• [Work task]:
In the listing below, locate the lines bearing the word "menggunakan". Copy every one of them.

• [Dataset records]:

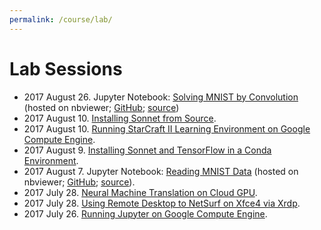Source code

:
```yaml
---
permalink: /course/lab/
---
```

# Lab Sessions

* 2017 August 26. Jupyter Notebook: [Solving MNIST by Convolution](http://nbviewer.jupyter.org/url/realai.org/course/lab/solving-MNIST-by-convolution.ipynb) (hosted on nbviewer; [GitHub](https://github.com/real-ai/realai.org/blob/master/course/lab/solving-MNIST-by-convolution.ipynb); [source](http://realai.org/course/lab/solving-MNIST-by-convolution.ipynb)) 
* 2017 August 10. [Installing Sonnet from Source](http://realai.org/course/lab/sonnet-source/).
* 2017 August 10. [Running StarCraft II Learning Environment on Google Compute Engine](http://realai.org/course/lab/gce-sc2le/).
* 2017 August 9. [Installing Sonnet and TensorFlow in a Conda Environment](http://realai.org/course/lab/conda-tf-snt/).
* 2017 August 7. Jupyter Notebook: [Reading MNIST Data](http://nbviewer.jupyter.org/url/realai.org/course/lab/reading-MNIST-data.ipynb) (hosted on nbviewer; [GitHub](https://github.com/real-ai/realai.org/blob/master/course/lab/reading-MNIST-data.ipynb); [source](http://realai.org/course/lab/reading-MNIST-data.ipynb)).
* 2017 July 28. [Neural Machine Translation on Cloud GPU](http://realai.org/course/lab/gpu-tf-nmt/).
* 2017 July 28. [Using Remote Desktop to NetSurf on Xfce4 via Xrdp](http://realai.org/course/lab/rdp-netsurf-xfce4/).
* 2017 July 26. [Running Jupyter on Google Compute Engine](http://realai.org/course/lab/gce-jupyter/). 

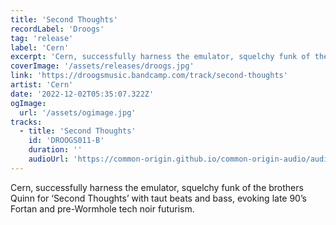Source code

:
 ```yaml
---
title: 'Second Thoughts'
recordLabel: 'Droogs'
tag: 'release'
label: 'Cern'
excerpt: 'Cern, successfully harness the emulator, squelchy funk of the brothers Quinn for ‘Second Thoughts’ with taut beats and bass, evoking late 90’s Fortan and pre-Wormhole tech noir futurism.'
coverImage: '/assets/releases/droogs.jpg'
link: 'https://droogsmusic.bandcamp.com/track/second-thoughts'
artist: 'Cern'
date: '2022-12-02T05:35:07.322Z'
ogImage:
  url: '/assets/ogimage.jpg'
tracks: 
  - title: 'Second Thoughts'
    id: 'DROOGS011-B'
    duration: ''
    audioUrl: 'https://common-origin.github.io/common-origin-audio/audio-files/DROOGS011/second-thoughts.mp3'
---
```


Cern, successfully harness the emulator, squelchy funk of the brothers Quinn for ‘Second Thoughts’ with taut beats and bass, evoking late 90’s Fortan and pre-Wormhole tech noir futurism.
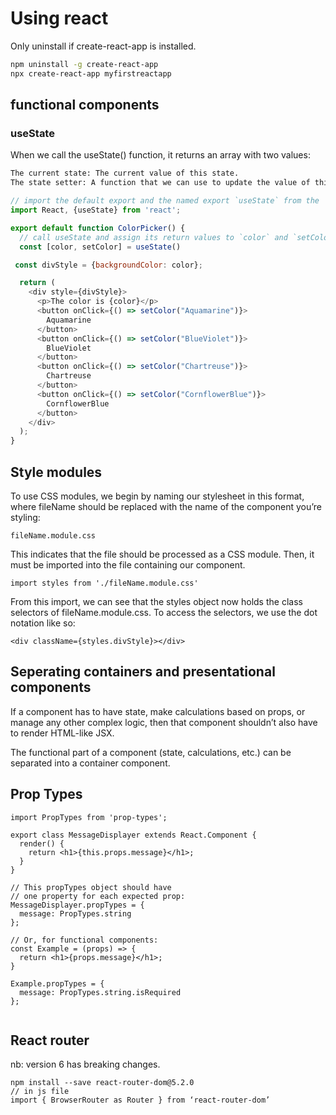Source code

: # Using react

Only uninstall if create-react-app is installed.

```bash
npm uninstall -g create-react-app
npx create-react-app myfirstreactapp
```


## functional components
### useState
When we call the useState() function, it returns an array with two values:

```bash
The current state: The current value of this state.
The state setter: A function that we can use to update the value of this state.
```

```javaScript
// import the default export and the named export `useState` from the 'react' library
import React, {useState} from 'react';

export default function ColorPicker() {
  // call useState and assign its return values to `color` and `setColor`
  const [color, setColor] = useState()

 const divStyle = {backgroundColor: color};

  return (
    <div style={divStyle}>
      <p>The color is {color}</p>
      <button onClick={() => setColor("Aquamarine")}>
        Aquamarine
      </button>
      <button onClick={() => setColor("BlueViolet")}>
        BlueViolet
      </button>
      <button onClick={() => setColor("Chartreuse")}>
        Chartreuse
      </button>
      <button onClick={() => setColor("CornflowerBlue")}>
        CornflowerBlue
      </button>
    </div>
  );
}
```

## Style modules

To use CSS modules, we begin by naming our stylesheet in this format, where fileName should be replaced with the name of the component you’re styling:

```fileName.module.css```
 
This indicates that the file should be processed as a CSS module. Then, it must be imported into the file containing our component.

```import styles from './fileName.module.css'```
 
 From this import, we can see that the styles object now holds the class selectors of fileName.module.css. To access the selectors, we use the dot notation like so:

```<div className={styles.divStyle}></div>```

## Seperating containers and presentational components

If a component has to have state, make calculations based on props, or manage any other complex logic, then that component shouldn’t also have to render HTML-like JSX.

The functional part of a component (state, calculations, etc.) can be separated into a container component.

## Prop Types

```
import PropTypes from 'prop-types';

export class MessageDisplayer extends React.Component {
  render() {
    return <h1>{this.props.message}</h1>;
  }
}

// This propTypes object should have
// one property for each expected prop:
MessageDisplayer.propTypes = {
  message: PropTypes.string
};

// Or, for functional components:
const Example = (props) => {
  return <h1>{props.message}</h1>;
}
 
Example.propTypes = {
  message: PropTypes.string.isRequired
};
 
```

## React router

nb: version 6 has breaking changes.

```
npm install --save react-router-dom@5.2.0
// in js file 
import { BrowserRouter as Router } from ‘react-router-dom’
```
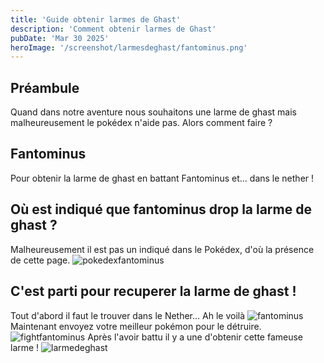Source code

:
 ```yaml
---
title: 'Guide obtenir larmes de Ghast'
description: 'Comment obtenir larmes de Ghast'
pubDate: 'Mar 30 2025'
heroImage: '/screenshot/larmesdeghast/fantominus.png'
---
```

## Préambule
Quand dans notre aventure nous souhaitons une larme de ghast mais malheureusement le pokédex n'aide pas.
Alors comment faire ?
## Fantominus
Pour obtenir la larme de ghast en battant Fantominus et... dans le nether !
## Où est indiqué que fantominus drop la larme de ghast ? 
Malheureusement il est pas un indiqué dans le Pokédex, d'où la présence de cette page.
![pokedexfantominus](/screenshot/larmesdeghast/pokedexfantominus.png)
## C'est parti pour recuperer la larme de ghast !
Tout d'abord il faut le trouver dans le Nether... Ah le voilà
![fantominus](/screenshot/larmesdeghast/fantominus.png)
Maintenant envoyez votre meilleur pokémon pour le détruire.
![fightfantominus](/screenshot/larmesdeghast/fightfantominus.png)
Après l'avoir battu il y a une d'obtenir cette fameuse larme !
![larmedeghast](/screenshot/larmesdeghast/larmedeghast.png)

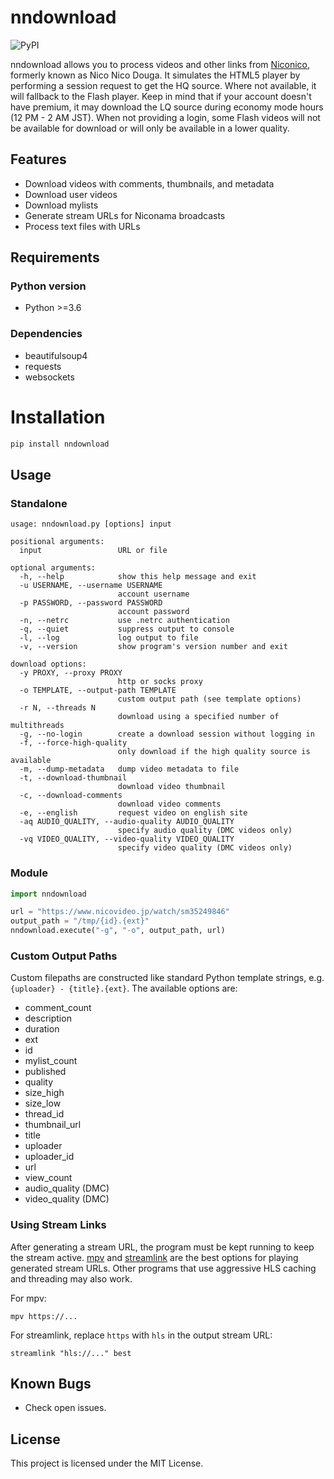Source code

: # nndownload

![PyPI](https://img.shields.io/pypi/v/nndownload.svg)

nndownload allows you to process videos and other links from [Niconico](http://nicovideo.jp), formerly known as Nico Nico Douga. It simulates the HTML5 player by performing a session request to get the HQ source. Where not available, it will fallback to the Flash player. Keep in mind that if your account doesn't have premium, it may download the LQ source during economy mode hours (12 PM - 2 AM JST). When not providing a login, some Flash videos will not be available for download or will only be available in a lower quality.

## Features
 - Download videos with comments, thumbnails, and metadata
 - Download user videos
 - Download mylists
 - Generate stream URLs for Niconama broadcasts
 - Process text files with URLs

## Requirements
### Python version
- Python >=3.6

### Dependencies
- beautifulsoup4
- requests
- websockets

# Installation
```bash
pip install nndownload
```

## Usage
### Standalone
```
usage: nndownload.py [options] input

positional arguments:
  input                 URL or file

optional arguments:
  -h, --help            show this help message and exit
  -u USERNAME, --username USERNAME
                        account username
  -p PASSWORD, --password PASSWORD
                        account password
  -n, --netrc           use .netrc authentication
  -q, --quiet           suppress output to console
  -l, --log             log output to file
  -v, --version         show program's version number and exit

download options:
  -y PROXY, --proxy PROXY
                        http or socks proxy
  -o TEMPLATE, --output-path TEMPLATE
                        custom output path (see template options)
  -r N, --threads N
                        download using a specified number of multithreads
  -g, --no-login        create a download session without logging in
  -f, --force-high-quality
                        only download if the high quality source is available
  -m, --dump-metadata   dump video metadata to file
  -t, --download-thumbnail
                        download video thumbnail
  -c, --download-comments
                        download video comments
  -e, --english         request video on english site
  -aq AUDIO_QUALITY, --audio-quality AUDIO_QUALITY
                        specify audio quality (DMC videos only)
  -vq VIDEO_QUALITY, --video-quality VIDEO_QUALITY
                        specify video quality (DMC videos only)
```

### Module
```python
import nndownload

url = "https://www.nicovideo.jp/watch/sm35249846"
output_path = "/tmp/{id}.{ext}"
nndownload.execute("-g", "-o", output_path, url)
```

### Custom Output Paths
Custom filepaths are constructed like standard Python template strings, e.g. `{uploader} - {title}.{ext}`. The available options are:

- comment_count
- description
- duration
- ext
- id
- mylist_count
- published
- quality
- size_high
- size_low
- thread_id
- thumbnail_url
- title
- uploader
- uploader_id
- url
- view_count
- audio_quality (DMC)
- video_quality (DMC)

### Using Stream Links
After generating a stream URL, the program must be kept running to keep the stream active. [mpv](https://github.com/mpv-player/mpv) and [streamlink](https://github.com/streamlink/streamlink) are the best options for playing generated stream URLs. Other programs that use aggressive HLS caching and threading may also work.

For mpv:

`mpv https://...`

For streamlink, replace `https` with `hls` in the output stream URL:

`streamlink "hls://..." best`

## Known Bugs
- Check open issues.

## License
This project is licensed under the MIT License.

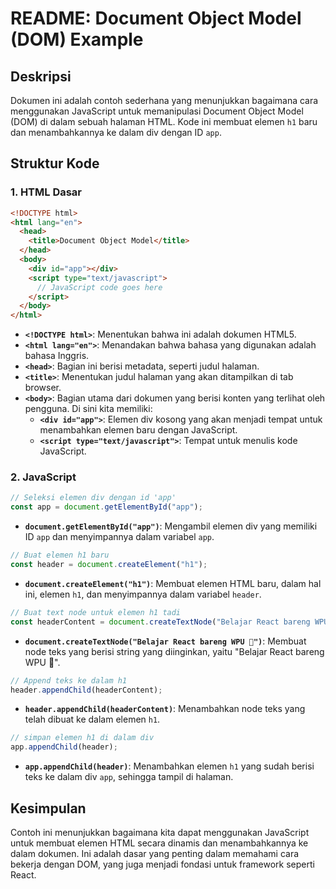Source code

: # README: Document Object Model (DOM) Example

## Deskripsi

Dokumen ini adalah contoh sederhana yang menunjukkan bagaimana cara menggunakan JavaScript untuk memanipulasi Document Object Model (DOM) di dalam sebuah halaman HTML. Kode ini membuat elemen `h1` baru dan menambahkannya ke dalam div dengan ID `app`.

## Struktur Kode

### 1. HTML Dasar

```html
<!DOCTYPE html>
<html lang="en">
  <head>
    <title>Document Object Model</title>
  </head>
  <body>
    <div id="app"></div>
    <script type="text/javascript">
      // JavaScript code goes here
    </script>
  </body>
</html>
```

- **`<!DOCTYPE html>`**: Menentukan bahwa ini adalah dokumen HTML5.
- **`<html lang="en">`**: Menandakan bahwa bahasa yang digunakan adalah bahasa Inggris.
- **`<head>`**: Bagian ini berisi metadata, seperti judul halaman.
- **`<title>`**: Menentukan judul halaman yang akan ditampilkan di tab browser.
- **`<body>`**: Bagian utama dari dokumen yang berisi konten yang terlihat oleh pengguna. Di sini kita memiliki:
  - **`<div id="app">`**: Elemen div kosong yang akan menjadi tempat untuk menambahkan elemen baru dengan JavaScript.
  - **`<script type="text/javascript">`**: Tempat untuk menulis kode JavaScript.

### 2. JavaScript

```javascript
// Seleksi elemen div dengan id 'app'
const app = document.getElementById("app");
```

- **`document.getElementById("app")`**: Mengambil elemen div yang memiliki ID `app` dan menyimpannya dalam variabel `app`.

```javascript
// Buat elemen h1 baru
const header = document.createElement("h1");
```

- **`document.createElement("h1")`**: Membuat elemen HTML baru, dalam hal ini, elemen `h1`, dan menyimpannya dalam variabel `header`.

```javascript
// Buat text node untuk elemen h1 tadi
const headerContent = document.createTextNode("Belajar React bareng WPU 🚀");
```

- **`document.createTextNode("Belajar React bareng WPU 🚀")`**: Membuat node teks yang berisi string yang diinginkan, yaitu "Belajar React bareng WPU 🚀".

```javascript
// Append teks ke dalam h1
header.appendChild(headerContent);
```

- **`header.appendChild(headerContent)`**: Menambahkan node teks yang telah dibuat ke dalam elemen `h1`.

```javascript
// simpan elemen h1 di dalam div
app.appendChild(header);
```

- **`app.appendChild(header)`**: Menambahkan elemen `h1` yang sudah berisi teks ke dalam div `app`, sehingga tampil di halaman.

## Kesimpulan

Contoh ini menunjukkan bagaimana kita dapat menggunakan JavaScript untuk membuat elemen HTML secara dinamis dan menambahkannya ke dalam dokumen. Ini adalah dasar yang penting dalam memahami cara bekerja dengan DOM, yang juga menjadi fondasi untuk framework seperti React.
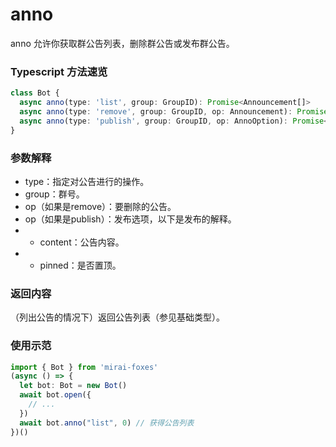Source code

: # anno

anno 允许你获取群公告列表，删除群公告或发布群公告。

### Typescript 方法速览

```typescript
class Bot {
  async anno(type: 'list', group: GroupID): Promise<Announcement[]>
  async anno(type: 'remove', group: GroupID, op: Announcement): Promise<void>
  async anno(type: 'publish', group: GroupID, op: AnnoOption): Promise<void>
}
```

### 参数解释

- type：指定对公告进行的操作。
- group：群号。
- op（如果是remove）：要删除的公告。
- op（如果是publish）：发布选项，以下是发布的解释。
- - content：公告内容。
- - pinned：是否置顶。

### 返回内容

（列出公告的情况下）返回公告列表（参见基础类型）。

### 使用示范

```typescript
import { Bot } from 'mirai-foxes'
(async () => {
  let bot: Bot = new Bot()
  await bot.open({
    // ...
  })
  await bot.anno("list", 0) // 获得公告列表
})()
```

• [Task answer]:
Dokumen ini adalah contoh sederhana yang menunjukkan bagaimana cara menggunakan JavaScript untuk memanipulasi Document Object Model (DOM) di dalam sebuah halaman HTML. Kode ini membuat elemen `h1` baru dan menambahkannya ke dalam div dengan ID `app`.
Contoh ini menunjukkan bagaimana kita dapat menggunakan JavaScript untuk membuat elemen HTML secara dinamis dan menambahkannya ke dalam dokumen. Ini adalah dasar yang penting dalam memahami cara bekerja dengan DOM, yang juga menjadi fondasi untuk framework seperti React.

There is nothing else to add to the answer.